As far as I know, the basic unit of concurrency on a GPU is the Warp. That is to say, it's down at the pixel level rather than higher up at the geometry submission level. So given that the unit of concurrency on the GPU is the warp, the driver must be locked down pretty tightly with mutexes to prevent multiple threads screwing up each other's submissions. If this is the case, I don't see where the benefit is of coding to D3D or OpenGL multi-threading primitives.
Surely the most efficient method of using your GPU in a multi-threading scenario is at the higher, abstract level, where you're collecting together batches of work to do, before submitting it?
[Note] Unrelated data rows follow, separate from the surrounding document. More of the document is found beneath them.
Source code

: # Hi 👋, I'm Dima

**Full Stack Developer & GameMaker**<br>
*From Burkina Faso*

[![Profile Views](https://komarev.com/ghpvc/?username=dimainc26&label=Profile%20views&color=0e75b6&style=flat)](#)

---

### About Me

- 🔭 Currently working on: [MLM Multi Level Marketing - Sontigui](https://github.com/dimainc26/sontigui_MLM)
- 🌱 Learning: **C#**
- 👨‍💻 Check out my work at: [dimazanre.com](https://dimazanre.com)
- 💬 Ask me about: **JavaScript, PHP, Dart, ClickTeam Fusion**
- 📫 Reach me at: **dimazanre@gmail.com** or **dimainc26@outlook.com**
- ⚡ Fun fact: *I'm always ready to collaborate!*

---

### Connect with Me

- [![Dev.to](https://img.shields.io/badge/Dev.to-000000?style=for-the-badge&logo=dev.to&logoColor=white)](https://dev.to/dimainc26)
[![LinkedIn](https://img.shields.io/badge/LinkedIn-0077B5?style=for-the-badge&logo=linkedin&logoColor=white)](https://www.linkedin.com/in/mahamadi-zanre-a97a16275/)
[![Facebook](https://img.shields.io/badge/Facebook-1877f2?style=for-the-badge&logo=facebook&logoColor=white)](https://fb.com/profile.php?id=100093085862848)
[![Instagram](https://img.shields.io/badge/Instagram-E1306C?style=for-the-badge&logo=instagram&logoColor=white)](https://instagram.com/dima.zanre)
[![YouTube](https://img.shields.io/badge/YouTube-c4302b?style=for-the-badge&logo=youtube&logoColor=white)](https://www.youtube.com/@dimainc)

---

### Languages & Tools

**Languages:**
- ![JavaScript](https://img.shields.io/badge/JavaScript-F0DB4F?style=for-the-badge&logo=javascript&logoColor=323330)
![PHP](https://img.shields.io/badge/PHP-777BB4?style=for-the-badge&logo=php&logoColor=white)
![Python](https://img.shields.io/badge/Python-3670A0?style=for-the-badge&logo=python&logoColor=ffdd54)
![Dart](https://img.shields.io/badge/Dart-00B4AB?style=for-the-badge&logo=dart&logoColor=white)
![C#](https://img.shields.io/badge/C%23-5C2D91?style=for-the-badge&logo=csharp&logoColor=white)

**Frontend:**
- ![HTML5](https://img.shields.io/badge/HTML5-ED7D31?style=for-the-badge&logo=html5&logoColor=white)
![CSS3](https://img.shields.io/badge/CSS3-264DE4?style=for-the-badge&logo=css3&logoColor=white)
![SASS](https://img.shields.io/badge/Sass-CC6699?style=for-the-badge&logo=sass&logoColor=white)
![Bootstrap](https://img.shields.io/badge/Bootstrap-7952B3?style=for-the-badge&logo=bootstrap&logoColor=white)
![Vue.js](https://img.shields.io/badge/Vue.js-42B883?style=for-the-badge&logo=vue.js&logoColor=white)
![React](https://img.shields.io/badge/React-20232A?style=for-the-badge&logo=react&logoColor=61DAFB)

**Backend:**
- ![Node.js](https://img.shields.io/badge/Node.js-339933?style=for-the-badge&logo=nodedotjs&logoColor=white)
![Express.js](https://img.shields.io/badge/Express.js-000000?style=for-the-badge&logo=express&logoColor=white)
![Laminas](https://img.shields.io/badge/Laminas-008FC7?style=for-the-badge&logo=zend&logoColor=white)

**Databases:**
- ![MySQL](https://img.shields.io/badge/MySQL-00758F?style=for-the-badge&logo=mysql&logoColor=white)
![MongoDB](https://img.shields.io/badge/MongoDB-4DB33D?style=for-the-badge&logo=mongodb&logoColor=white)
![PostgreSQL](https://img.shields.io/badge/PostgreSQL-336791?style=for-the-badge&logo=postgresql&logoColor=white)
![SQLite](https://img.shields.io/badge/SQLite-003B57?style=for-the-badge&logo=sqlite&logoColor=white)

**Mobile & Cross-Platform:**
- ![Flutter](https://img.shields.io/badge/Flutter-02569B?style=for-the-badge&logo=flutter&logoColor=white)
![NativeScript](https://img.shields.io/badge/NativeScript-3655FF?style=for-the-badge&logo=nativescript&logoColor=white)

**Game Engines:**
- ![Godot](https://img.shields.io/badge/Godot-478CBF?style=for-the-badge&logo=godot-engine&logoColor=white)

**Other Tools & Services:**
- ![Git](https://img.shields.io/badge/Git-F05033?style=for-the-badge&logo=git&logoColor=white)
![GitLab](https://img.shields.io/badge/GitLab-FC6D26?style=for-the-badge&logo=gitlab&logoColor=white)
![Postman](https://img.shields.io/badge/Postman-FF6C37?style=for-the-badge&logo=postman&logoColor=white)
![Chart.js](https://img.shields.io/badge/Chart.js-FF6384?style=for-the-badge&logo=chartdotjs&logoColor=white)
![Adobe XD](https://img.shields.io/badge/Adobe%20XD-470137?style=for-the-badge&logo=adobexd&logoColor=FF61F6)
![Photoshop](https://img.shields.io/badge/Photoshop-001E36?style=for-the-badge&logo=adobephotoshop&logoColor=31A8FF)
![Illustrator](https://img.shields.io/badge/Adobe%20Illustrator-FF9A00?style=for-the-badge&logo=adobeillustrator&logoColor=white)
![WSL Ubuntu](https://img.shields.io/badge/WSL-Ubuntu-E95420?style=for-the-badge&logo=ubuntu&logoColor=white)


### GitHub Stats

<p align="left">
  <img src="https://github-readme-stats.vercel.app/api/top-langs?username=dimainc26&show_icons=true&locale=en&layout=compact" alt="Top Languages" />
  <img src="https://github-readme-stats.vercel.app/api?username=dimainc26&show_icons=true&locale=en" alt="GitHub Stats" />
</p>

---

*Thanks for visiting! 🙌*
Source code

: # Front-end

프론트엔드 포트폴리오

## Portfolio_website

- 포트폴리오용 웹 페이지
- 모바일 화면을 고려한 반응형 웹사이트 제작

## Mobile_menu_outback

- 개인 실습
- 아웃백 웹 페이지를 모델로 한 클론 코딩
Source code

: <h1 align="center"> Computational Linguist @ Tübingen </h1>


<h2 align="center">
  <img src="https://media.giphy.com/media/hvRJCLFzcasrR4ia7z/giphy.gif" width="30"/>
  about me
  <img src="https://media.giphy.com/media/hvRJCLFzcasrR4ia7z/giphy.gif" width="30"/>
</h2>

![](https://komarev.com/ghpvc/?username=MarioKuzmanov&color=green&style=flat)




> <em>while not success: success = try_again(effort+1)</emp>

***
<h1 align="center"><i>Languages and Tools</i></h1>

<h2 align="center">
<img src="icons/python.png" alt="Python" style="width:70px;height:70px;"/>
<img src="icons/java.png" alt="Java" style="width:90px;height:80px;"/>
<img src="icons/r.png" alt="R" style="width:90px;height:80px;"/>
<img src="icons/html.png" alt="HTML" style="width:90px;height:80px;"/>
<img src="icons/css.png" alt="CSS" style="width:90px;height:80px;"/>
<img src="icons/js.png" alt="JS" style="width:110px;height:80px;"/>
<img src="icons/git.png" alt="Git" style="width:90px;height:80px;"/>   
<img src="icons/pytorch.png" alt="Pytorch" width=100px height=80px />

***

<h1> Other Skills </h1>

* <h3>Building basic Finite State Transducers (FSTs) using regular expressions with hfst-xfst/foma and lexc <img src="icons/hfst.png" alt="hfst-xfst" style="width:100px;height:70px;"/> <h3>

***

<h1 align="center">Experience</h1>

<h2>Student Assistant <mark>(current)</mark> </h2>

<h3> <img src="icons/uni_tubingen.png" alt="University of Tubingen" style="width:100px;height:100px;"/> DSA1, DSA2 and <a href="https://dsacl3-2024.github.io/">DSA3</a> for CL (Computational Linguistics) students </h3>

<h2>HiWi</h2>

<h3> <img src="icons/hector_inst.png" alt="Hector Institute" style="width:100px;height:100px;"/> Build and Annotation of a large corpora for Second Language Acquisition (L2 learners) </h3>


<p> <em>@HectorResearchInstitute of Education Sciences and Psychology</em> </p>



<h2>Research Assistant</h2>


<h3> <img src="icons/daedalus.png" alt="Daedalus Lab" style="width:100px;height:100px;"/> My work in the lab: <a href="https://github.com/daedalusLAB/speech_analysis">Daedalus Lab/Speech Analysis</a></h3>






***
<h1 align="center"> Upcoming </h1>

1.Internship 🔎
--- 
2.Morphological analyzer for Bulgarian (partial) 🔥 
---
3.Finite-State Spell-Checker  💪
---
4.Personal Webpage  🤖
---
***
I mean rather than randomly interleving commands from multiple threads, I would have thought a single block accepting work from multiple threads, but with a little intelligence inside of it to make sure things are ordered for better performance before being submitted to the renderer, would be a much bigger gain if you wanted to work with multiple threads.
So, whither D3D/OpenGL multi-threaded rendering support in the actual API?
Help me with my confusion!